'Pa Joe's Place' Reviews

21 November 2017 - THE TREEHOUSE BARS OF PARIS


THE TREEHOUSE 
BARS OF PARIS

G'day folks,


There was once a place that drew crowds of Parisians away from their grand boulevards and sidewalk cafés to rediscover their inner child, wine & dine in chestnut tree houses and celebrate summer like Robinson Crusoe.





Perhaps you’ve heard of a “guingette”, a sort of French equivalent to a summer hoedown, traditionally located next to the river and particularly popular in the the 19th and early 20th century, serving food and ample drinks, accompanied by lively music and dancing. Monet and Renoir immortalised such vibrant scenes in their paintings but it seems the most enchanting of these summer establishments has been long forgotten by Parisians.



Les Guinguettes de Robinson was the place to be in the summer of the 1850s.
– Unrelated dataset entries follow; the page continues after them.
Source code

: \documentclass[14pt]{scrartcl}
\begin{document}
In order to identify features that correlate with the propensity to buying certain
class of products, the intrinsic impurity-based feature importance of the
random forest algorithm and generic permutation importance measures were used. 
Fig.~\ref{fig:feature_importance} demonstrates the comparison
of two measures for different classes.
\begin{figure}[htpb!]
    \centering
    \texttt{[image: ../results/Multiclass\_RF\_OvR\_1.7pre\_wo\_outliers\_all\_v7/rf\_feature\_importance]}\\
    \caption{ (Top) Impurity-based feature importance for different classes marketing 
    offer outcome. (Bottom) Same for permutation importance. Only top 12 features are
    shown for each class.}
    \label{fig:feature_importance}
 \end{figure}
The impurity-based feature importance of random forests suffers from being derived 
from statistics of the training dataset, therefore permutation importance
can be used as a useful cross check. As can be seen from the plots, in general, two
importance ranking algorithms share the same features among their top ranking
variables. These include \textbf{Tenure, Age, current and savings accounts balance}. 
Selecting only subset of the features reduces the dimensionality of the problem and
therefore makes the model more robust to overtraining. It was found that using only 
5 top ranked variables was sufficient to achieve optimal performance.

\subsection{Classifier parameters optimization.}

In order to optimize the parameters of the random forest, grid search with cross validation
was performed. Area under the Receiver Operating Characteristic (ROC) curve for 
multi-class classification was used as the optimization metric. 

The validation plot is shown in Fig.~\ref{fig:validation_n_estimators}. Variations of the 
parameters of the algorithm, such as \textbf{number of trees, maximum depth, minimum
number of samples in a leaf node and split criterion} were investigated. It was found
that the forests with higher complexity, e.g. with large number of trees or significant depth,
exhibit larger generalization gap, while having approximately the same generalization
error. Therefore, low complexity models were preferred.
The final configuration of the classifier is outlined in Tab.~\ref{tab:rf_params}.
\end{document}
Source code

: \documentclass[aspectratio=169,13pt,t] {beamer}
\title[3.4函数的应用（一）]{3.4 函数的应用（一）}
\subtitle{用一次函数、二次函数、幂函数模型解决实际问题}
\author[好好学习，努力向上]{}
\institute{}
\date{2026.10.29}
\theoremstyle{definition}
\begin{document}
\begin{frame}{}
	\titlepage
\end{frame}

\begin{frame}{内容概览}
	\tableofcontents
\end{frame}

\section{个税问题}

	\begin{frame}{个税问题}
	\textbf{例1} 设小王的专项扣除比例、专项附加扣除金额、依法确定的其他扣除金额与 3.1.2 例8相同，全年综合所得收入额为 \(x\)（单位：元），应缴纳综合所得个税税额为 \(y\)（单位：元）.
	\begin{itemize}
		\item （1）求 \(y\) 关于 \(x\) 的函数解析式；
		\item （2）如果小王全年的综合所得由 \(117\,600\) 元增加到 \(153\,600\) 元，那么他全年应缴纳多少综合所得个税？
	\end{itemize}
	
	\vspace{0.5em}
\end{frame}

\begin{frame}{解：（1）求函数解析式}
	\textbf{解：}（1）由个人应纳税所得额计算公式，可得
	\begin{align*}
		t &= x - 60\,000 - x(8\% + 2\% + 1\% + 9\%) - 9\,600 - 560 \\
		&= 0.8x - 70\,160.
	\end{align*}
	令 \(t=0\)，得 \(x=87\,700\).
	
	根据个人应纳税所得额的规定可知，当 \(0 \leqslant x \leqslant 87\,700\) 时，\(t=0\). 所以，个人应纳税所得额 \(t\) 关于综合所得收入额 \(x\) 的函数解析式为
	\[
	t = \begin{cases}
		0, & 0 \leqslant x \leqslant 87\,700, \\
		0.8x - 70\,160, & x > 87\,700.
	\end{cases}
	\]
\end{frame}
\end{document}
Parisians descended to the small district south of the city en masse to relax high up in the branches of chestnut trees and dance in the forest. It all began in 1848 in the hamlet of St. Eloi when an inkeeper was inspired by the popular myth of Robinson Crusoe.
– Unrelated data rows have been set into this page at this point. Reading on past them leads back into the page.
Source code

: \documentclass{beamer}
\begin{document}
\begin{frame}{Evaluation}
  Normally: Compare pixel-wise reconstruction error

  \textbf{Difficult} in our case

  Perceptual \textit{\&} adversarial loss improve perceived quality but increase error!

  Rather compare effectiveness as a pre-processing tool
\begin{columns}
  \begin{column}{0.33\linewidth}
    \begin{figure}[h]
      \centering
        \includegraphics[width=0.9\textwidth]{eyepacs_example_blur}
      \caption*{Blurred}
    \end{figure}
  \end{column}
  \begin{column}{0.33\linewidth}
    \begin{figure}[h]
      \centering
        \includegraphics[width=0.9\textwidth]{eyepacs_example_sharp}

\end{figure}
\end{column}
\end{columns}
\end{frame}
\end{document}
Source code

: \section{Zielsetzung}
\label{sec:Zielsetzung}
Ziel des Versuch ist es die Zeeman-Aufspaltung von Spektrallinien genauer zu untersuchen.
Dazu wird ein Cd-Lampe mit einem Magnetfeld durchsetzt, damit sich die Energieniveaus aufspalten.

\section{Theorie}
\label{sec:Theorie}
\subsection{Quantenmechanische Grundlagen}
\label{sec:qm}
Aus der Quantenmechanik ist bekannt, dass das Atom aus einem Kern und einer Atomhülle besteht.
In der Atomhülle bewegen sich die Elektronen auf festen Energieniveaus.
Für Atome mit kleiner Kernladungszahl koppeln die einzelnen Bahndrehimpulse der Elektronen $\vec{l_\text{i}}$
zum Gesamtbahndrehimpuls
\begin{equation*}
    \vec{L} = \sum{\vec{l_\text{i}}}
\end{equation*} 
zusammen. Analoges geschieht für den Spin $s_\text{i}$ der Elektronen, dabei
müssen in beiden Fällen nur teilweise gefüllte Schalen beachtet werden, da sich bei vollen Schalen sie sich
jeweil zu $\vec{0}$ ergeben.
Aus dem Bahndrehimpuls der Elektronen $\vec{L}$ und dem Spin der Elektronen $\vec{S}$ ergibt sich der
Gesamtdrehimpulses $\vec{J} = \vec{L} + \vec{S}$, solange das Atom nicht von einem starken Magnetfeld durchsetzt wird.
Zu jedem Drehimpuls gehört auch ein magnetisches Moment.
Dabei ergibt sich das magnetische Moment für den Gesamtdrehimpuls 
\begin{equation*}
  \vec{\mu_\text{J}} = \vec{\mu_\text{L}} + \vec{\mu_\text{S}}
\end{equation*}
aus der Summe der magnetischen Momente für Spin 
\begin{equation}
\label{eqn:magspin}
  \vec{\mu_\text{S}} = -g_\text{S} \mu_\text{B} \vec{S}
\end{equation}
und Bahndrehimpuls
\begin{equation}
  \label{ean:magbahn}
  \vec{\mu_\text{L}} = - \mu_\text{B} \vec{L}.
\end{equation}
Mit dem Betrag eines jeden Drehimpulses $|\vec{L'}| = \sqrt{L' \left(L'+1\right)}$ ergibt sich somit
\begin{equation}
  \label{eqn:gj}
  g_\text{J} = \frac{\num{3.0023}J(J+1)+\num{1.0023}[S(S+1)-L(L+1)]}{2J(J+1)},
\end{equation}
He created a restaurant perched in an old Chestnut tree he called the Grand Robinson. It was an instant success and competing taverns and restaurants multiplied quickly, adopting the same Crusoe theme along the Rue Malabry. In 1888, “Le Grand Robinson”, not to be confused with “the Grand Arbre”, which set up shop just opposite, had to change its name to “Le Vrai Arbre de Robinson” (the Real Tree Robinson”), in order to set itself apart from the competition.
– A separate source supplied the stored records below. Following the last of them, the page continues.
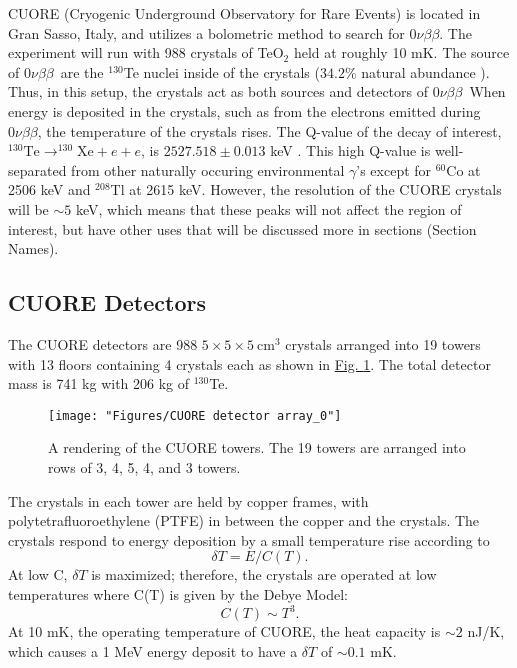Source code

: \documentclass[12pt,a4paper]{article}
\newcommand{\zeronubb}{$0\nu \beta \beta$}
\begin{document}
CUORE (Cryogenic Underground Observatory for Rare Events) is located in Gran Sasso, Italy, and utilizes a bolometric method to search for \zeronubb. The experiment will run with 988 crystals of TeO$_2$ held at roughly 10 mK. The source of \zeronubb~are the $^{130}$Te nuclei inside of the crystals ($34.2\%$ natural abundance \cite{Fehr200483}). Thus, in this setup, the crystals act as both sources and detectors of \zeronubb~When energy is deposited in the crystals, such as from the electrons emitted during \zeronubb, the temperature of the crystals rises. The Q-value of the decay of interest, $^{130}\textrm{Te} \rightarrow ^{130}\textrm{Xe} + e + e$, is $2527.518\pm 0.013$ keV \cite{Redshaw:2009cf}\cite{Scielzo:2009nh}\cite{Rahaman:2011zz}. This high Q-value is well-separated from other naturally occuring environmental $\gamma$'s except for $^{60}$Co at 2506 keV and $^{208}$Tl at 2615 keV. However, the resolution of the CUORE crystals will be $\sim5$ keV, which means that these peaks will not affect the region of interest, but have other uses that will be discussed more in sections (\color{green}Section Names\color{black}).

\subsection{CUORE Detectors}

The CUORE detectors are 988 $ 5\times 5 \times 5~ \textrm{cm}^3$ crystals arranged into 19 towers with 13 floors containing 4 crystals each as shown in \hyperref[fig:cuore-detector-array0]{Fig. \ref*{fig:cuore-detector-array0}}. The total detector mass is 741 kg with 206 kg of $^{130}$Te. 

\begin{figure}[htbp]
\centering
\texttt{[image: "Figures/CUORE detector array\_0"]}
\caption{A rendering of the CUORE towers. The 19 towers are arranged into rows of 3, 4, 5, 4, and 3 towers.}
\label{fig:cuore-detector-array0}
\end{figure}


The crystals in each tower are held by copper frames, with polytetrafluoroethylene (PTFE) in between the copper and the crystals. The crystals respond to energy deposition by a small temperature rise according to
\begin{equation}
\delta T = E/C(T).
\end{equation}
At low C, $\delta T$ is maximized; therefore, the crystals are operated at low temperatures where C(T) is given by the Debye Model:
\begin{equation}
C(T)\sim T^3.
\end{equation}
At 10 mK, the operating temperature of CUORE, the heat capacity is $\sim2$ nJ/K, which causes a 1 MeV energy deposit to have a $\delta T$ of $\sim0.1$ mK.
\end{document}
Customers in chestnut treehouses were served lunch of roast chicken and champagne, their meals hoisted up to them in baskets via rope pulley systems. In 1855, a food critic wrote that ‘lavish tables were set and lovebirds without feathers but forks in hand exchanged happy kisses in the breeze, witnessed only by the foliage’.




For Parisians who couldn’t flock to the seaside during the summer months (but could now escape the city thanks to the expansion of the “suburban” railway lines around Paris in the late 1850s), Les Guingettes de Robinson provided a uniquely enchanting and exotic summer adventure. For over a century, this Robinson Crusoe Village was a Parisian paradise.

 
















Clancy's comment: Wow. Those were the days, eh?